Peraturan Menteri Kesehatan Nomor 15 Tahun 2016 tentang istithaah kesehatan Jemaah haji itu ditandatangani Menteri Kesehatan Nila Farid Moeloek pada 23 Maret 2016, berlaku pada 11 April 2016.Â
***
Di tengah masyarakat, sering terdengar cerita seseorang ketika hendak menunaikan ibadah haji semasih di Tanah Air sakit-sakitan. Namun, ketika berada di Tanah Suci, yang bersangkutan kesehatannya segar-bugar.
Bisa pula, secara medis sehat selama berada di Tanah Air hingga keberangkatan.
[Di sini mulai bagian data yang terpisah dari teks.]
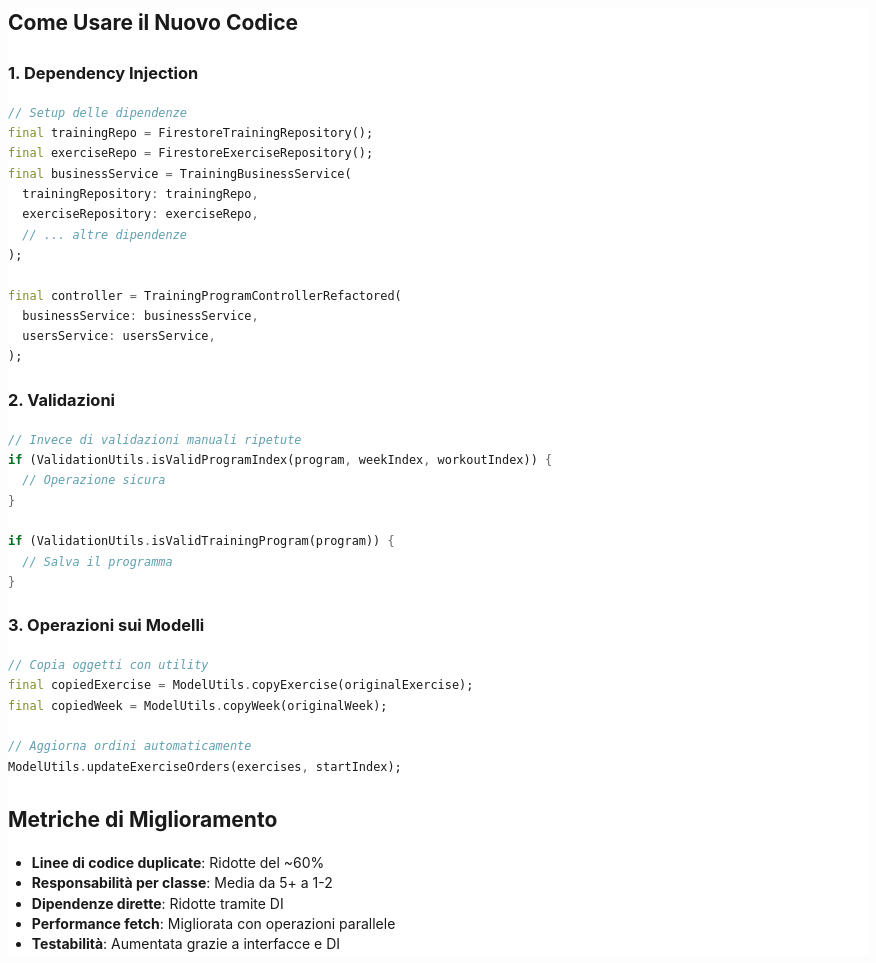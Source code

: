 
## Come Usare il Nuovo Codice

### 1. Dependency Injection

```dart
// Setup delle dipendenze
final trainingRepo = FirestoreTrainingRepository();
final exerciseRepo = FirestoreExerciseRepository();
final businessService = TrainingBusinessService(
  trainingRepository: trainingRepo,
  exerciseRepository: exerciseRepo,
  // ... altre dipendenze
);

final controller = TrainingProgramControllerRefactored(
  businessService: businessService,
  usersService: usersService,
);
```

### 2. Validazioni

```dart
// Invece di validazioni manuali ripetute
if (ValidationUtils.isValidProgramIndex(program, weekIndex, workoutIndex)) {
  // Operazione sicura
}

if (ValidationUtils.isValidTrainingProgram(program)) {
  // Salva il programma
}
```

### 3. Operazioni sui Modelli

```dart
// Copia oggetti con utility
final copiedExercise = ModelUtils.copyExercise(originalExercise);
final copiedWeek = ModelUtils.copyWeek(originalWeek);

// Aggiorna ordini automaticamente
ModelUtils.updateExerciseOrders(exercises, startIndex);
```

## Metriche di Miglioramento

- **Linee di codice duplicate**: Ridotte del ~60%
- **Responsabilità per classe**: Media da 5+ a 1-2
- **Dipendenze dirette**: Ridotte tramite DI
- **Performance fetch**: Migliorata con operazioni parallele
- **Testabilità**: Aumentata grazie a interfacce e DI
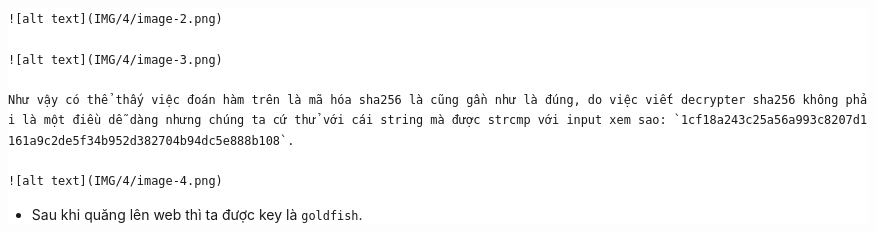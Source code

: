     ![alt text](IMG/4/image-2.png)

    ![alt text](IMG/4/image-3.png)

    Như vậy có thể thấy việc đoán hàm trên là mã hóa sha256 là cũng gần như là đúng, do việc viết decrypter sha256 không phải là một điều dễ dàng nhưng chúng ta cứ thử với cái string mà được strcmp với input xem sao: `1cf18a243c25a56a993c8207d1161a9c2de5f34b952d382704b94dc5e888b108`.

    ![alt text](IMG/4/image-4.png)

- Sau khi quăng lên web thì ta được key là `goldfish`.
Tetapi tatkala kaki menginjakkan Bandara King Abdul Aziz Jeddah, tiba-tiba anggota calon jemaah haji bersangkutan 'ngamuk', penyakit jiwanya kumat.
Di antara para petugas medis yang ditugasi Kementerian Kesehatan ---khususnya yang sudah senior dan menjadi Petugas Penyelenggara Ibadah Haji (PPIH)--- paham benar bahwa penyakit kagetan berupa kurang waras diakibatkan faktor mistik, atau memang benar punya penyakit bawaan kelainan jiwa.
Dalam rubrik ini penulis pernah mengungkap bahwa Indonesia pada musim haji 2017 mengirim jemaah sebanyak 221.000 orang yang terbagi ke dalam kuota haji regular 204.000 orang dan kuota haji khusus 17.000 orang.
Sedangkan jumlah petugas haji pada 2017 ini sekitar 3.250 orang, terdiri dari petugas kelompok terbang (kloter) yang menyertai jamaah, petugas nonkloter (PPIH Arab Saudi) dan petugas tenaga musiman (temus).
Melihat realitas itu, maka jelas jumlah anggota jemaah haji dan petugas sangat tidak memadai. Kuota jemaah haji bertambah 31 persen sedangkan petugas haji bertambah 13 persen. Angka itu jelas bukan sebuah perbandingan yang seimbang, sehingga butuh kerja keras dari semua petugas haji.
Dari data Sistem Informasi dan Komputerisasi Haji Terpadu atau SISKOHAT jumlah anggota Jemaah usia 61 tahun ke atas mencapai 52.746 orang atau sekitar 26 persen Jemaah haji merupakan kategori usia lanjut yang tentu akan membutuhkan "pelayanan khusus".
Tentu, ke depan tak mungkin lagi anggota calon jemaah haji yang sudah menjalani perawatan cuci darah seperti yang dialami Ramli dapat pendampingan petugas PPIH Kesehatan. Demikian pula bagi memiliki penyakit gangguan jiwa berat meski rumah sakit setempat masih menerima pasien dengan beragam jenis penyakit.
Hak pergi menunaikan ibadah haji Ramli memang seperti dirampas. Sebab, Â Istithah haji tak lagi dapat dimaknai sebatas mampu finansial, tapi juga harus sehat jasmani dan rohani. Kriteria sehat pun tak lagi dari prespektif agama semata, tetapi menurut ukuran yang ditetapkan pemerintah.
Karena itu, penulis berharap jajaran Kemenkes dan Kemenag ke depan penting mensosialisasikan tentang istithaah kesehatan haji itu. Ibarat pohon yang layu, ingatan seseorang penting disegarkan terus menerus. Bagi kalangan yang tidak puas dengan aturan tersebut, tentu terbuka untuk menggunakan haknya menggugat ke badan peradilan berwenang.